Plaintiff Steven Lewis, a Massachusetts resident, is a minority shareholder and former officer and director of OpenALPR, a software company incorporated in Florida. [Dkt. No. 1-3 ¶¶ 1, 8, 21; see Stock Purchase Agreement, Dkt. No. 9-4 at introductory paragraph (identifying OpenALPR as Florida corporation with address in Michigan); Sales Rep Agreement, Dkt. No. 9-6 at Art. 14 (listing Michigan address for OpenALPR).]

Defendant Matthew Hill, an Alabama resident, is the founder, majority shareholder, president, secretary, treasurer, and chairman of the board of ClosedRPLA Holdings, Inc. -formerly known as OpenALPR. [Dkt. No. 1-3 ¶¶ 2, 6, 20]

Defendant Closed RPLA Holdings, Inc. is a Florida corporation, with a principal place of business in Jacksonville, Florida. [Id. ¶ 6]

Defendant Dr. Margie Joanne Hill is Defendant Matthew Hill's wife and an Alabama resident. [Id. ¶¶ 3, 19] Defendant David Robert Moore is Defendant Matthew Hill's father-in-law, Dr. Hill's father, and, as alleged in the Complaint, a South Carolina resident. [Id. ¶¶ 4, 19; but see Declaration of David Moore in Support of Rule 12(b)(2) Motion, Dkt. 9-9 ¶ 4 (attesting to legal residency in, and citizenship of, Virginia).] These two defendants, together with Defendant Matthew Hill, are the new directors of ClosedRPLA. [Dkt.

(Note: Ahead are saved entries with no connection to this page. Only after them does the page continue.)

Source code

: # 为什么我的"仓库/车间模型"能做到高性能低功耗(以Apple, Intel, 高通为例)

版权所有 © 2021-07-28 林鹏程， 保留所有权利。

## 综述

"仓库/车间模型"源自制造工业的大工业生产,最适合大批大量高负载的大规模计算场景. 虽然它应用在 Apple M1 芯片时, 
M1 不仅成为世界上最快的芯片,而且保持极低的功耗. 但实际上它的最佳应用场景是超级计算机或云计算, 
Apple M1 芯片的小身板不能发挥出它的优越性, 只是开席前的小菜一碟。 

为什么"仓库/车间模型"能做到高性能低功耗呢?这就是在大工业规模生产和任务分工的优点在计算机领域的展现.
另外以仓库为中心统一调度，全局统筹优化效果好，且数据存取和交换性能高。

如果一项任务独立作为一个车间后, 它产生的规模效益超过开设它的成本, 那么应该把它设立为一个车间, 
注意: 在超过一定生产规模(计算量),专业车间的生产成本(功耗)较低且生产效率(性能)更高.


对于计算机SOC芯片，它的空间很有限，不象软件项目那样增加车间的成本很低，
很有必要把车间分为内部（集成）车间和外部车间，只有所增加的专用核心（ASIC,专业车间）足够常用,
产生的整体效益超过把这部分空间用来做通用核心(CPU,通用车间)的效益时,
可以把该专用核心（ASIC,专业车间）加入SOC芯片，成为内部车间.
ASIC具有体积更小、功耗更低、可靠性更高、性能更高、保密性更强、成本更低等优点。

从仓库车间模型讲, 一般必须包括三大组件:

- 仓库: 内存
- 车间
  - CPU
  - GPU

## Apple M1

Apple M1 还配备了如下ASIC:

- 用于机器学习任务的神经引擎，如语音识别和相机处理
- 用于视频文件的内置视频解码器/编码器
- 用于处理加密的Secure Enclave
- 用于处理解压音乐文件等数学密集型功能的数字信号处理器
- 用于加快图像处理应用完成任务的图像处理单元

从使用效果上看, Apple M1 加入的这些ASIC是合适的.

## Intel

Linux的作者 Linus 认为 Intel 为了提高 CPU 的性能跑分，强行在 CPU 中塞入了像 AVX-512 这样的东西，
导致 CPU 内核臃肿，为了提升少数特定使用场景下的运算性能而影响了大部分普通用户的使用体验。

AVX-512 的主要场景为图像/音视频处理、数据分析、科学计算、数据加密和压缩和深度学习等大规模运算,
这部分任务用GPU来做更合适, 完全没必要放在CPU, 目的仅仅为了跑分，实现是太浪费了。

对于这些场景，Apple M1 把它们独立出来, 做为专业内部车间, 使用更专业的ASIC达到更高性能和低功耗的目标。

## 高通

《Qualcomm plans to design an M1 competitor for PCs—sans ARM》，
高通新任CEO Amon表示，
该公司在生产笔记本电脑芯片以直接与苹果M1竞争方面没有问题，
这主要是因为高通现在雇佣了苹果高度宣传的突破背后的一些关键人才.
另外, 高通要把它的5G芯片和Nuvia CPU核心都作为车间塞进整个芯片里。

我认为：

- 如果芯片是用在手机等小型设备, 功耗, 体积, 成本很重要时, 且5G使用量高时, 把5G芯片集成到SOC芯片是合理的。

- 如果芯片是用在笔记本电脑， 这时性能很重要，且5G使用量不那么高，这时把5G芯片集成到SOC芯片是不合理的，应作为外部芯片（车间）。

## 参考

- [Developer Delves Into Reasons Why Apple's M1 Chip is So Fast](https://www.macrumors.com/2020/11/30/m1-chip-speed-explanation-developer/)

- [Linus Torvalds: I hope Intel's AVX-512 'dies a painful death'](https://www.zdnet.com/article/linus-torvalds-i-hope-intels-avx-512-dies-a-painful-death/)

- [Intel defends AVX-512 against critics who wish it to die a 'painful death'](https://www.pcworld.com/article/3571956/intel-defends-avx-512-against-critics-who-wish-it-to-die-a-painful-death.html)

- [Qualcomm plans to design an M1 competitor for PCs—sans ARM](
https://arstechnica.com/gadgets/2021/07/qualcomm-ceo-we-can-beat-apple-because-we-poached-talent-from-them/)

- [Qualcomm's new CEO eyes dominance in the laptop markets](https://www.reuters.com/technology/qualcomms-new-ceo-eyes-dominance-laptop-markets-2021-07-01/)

No. 13 ¶¶ 19-20, 23]

Defendant Jeffrey Stoller, a Florida resident, is an attorney who was representing OpenALPR and ClosedRPLA during the events at issue. [Id. ¶¶ 5, 19, 21-22]

2. Mr. Lewis's Stock

In January 2016, Mr. Lewis joined OpenALPR, then owned solely by Mr. Hill, as a sales representative and board director. [Id. ¶ 7] Mr. Lewis entered into a “Sales Rep Agreement” with OpenALPR, through Mr. Hill, defining the compensation he was to receive. The Sales Rep Agreement, which is undated, commenced on January 13, 2016. [Dkt. No. 9-6 at Art. 11] The Sales Rep Agreement contains a “Governing Law” provision that provided, “This Agreement shall be construed and enforced according to the laws of the State Florida [sic] and any dispute under this Agreement must be brought in this venue and no other.” [Id. at Art. 17]

In April 2016, Mr. Lewis and Mr. Hill agreed on an equity plan, which they reduced to writing in December 2017 as a “Stock Purchase Agreement” between Mr. Lewis and OpenALPR, through Mr. Hill. [Dkt. No. 1-3 ¶ 8; see Dkt. No. 9-4] According to the equity plan, OpenALPR's stock consisted of 1,000 shares, all of which had previously been issued to Mr. Hill. [Dkt. No. 9-4 at Art. 6.1] Under the plan, Mr. Lewis purchased 200 shares, for a penny per share, [id. at Art. 2.1], to vest on the following schedule: 1) 50 shares immediately; 2) 50 shares on the earlier of January 1, 2018 or $700,000 in company revenue; 3) 50 shares on the earlier of January 1, 2019 or $1.2 million in revenue; and 4) 50 shares on the earlier of January 1, 2020 or $1.7 million in revenue. [Id. at Art. 5.3] The plan also provided a repurchase right under which OpenALPR could repurchase, for the price of a penny a share, any or all shares belonging to Mr. Lewis that had not yet vested upon “his. . . cessation of Service” to the company. [Id. at Art. 5.1.] Mr. Lewis and Mr. Hill, on behalf of OpenALPR, agreed that “interpretation, performance, and enforcement” of the Stock Purchase Agreement would be “governed by the laws of the State [sic] of Massachusetts without giving effect to that State's choice of law or conflict-of-laws rules.” [Id. at Art. 8.3]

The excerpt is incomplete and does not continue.